Austwick and Lawkland Mosses is a Site of Special Scientific Interest (SSSI) within the Forest of Bowland National Landscape (see Forest of Bowland) in North Yorkshire, England. It is located 1 km north of the village of Eldroth and 1.8 km south of the village of Austwick. This area is protected because of the peatland habitats here. Streams in this protected area flow into the River Wenning. Austwick Moss and Lawkland Moss are two separate areas of raised mire that are connected by wet pasture. Historically, peat was extracted at this site.

== Biology ==
Where the peat remains wet, plant species include cranberry, bog rosemary and round-leaved sundew.

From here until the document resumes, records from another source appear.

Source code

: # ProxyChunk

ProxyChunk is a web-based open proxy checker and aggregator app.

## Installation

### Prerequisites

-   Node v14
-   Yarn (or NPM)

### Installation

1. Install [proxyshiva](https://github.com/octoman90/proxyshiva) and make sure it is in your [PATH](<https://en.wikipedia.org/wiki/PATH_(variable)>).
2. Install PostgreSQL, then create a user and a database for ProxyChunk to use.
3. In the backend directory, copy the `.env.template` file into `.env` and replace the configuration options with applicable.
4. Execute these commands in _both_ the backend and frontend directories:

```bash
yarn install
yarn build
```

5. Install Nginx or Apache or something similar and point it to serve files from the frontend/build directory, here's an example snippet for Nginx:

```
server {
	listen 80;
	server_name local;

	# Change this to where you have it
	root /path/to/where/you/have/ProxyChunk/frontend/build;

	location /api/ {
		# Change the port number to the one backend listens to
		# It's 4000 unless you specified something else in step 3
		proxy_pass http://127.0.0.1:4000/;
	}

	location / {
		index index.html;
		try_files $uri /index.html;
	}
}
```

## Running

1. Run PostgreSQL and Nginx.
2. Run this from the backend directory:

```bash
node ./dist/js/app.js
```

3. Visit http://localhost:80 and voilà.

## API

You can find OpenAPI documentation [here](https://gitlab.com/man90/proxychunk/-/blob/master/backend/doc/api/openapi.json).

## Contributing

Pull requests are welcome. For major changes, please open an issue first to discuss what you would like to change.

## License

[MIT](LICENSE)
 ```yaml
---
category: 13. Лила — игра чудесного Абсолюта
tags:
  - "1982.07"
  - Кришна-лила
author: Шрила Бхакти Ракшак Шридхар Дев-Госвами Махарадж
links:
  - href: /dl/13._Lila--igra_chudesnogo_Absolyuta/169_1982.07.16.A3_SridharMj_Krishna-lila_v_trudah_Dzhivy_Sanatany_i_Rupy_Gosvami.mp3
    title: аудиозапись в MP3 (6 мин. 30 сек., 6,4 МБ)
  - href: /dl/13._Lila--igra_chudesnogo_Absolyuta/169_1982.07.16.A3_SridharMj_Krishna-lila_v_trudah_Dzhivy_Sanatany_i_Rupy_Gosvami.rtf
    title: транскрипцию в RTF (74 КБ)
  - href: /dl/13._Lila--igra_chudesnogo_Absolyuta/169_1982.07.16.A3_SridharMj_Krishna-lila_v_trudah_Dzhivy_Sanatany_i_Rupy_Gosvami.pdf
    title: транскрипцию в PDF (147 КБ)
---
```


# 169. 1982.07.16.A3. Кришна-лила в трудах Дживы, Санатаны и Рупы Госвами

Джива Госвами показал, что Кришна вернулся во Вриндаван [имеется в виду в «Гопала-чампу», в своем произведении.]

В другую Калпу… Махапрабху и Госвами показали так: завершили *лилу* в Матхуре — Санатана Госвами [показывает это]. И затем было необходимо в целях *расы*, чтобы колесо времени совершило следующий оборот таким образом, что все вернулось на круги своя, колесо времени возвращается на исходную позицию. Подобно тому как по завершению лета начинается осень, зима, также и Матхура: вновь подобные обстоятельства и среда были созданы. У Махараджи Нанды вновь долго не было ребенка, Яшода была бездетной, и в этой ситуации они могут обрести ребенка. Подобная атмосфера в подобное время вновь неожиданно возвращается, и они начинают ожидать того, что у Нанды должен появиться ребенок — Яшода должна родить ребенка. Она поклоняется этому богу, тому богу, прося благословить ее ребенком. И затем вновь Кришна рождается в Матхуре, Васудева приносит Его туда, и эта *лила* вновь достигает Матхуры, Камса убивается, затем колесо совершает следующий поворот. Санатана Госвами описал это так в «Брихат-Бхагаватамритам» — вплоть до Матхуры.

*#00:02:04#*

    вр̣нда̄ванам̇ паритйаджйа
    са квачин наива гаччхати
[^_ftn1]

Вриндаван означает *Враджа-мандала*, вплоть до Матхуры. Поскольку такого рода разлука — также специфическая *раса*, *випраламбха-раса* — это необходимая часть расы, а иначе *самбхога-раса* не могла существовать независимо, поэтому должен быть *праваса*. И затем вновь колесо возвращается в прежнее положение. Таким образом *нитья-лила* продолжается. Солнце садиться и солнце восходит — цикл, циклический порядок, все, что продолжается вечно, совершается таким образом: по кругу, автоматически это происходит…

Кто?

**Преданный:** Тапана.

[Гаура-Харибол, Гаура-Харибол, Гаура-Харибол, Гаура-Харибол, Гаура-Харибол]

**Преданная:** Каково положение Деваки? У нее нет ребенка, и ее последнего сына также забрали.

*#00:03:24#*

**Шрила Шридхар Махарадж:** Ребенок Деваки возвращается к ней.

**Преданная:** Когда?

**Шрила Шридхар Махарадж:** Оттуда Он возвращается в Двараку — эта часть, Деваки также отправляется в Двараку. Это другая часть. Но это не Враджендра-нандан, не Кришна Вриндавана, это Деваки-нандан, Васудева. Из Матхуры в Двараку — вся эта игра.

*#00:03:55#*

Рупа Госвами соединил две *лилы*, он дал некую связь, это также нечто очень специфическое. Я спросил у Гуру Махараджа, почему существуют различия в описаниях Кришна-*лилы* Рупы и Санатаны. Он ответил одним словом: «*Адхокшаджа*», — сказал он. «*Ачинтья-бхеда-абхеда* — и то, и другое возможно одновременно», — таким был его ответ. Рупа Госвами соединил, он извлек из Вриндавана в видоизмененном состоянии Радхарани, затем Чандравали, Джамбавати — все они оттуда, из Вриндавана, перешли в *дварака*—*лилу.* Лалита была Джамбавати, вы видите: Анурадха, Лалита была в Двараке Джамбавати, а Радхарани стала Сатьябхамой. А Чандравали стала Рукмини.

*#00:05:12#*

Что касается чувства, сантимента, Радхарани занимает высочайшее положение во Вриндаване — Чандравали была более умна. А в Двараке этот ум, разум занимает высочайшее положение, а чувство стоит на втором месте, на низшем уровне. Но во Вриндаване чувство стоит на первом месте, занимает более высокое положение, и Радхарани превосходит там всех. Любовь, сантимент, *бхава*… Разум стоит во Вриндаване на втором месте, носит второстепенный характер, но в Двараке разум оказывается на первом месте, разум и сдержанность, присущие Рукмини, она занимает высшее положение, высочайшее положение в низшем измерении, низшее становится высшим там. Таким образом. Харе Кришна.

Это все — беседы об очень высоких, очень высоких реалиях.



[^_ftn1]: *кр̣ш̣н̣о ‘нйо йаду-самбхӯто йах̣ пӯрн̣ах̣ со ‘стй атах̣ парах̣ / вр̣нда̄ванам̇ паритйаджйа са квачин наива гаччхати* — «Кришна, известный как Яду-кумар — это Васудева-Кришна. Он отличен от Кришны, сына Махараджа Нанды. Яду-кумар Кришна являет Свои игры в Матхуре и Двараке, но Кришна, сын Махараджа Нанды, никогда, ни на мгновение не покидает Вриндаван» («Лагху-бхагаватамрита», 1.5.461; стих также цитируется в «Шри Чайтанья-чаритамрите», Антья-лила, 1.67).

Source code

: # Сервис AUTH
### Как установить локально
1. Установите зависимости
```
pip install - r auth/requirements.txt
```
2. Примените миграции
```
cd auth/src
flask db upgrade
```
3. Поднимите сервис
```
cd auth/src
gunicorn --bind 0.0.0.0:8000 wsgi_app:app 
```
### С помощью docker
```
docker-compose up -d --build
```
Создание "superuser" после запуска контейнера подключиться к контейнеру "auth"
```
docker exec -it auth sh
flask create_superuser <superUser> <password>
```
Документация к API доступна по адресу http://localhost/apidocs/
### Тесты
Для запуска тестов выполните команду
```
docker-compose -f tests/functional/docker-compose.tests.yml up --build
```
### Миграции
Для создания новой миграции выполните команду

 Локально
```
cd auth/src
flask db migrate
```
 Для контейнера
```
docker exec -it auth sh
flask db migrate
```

Moss species include Sphagnum cuspidatum and Sphagnum recurvum. Where the bog is drier, plant species include bog myrtle, heather and bilberry. In these drier areas, downy birch also occurs. Plants in the grasslands around these peatlands include saw-wort, betony, adder's-tongue fern, dyer's greenwood, autumn crocus and common cottongrass. Butterfly species include the small pearl-bordered fritillary. Bird species recorded in this protected area include snipe, redshank, lapwing and reed bunting.

== Management ==
Lawkland Hall Estate undertake snipe shooting on Lawkland Moss.